■ EXERCISE PROMPT
Copy the data exactly, pictures aside.
######
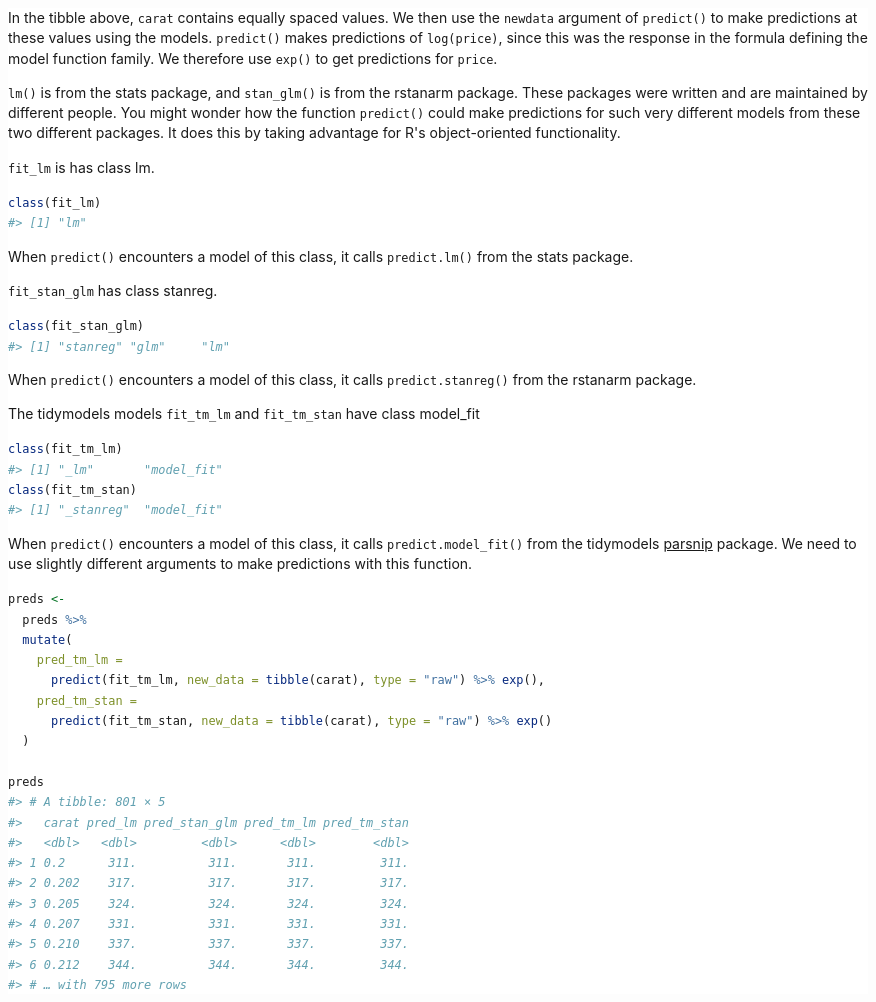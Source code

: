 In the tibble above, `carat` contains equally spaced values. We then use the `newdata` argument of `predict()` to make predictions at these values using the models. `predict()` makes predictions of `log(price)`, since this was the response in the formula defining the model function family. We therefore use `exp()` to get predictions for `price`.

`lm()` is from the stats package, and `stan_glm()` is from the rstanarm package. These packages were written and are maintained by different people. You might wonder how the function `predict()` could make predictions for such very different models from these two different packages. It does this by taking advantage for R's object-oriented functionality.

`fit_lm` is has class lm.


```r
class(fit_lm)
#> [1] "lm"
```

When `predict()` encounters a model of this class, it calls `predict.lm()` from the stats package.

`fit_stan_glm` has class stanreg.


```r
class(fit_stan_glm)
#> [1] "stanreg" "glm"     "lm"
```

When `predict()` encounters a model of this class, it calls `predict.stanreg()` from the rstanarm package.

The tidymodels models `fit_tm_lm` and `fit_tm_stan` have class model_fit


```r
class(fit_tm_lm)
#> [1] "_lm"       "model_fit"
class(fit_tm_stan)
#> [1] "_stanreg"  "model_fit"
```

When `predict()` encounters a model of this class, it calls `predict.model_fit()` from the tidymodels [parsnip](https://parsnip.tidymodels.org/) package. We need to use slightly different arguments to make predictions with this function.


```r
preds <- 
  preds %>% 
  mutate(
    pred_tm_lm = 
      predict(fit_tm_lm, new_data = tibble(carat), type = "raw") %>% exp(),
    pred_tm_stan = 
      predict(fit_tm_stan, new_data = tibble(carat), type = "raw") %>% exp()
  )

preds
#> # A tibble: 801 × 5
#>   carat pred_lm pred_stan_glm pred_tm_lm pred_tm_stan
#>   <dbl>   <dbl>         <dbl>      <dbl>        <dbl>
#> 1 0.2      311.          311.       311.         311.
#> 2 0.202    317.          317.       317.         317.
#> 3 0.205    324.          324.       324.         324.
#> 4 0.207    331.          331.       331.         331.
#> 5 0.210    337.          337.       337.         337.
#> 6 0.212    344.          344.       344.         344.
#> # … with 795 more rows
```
######
■ YOUR RESPONSE
Source code

: In the tibble above, `carat` contains equally spaced values. We then use the `newdata` argument of `predict()` to make predictions at these values using the models. `predict()` makes predictions of `log(price)`, since this was the response in the formula defining the model function family. We therefore use `exp()` to get predictions for `price`.

`lm()` is from the stats package, and `stan_glm()` is from the rstanarm package. These packages were written and are maintained by different people. You might wonder how the function `predict()` could make predictions for such very different models from these two different packages. It does this by taking advantage for R's object-oriented functionality.

`fit_lm` is has class lm.


```r
class(fit_lm)
#> [1] "lm"
```

When `predict()` encounters a model of this class, it calls `predict.lm()` from the stats package.

`fit_stan_glm` has class stanreg.


```r
class(fit_stan_glm)
#> [1] "stanreg" "glm"     "lm"
```

When `predict()` encounters a model of this class, it calls `predict.stanreg()` from the rstanarm package.

The tidymodels models `fit_tm_lm` and `fit_tm_stan` have class model_fit


```r
class(fit_tm_lm)
#> [1] "_lm"       "model_fit"
class(fit_tm_stan)
#> [1] "_stanreg"  "model_fit"
```

When `predict()` encounters a model of this class, it calls `predict.model_fit()` from the tidymodels [parsnip](https://parsnip.tidymodels.org/) package. We need to use slightly different arguments to make predictions with this function.


```r
preds <- 
  preds %>% 
  mutate(
    pred_tm_lm = 
      predict(fit_tm_lm, new_data = tibble(carat), type = "raw") %>% exp(),
    pred_tm_stan = 
      predict(fit_tm_stan, new_data = tibble(carat), type = "raw") %>% exp()
  )

preds
#> # A tibble: 801 × 5
#>   carat pred_lm pred_stan_glm pred_tm_lm pred_tm_stan
#>   <dbl>   <dbl>         <dbl>      <dbl>        <dbl>
#> 1 0.2      311.          311.       311.         311.
#> 2 0.202    317.          317.       317.         317.
#> 3 0.205    324.          324.       324.         324.
#> 4 0.207    331.          331.       331.         331.
#> 5 0.210    337.          337.       337.         337.
#> 6 0.212    344.          344.       344.         344.
#> # … with 795 more rows
```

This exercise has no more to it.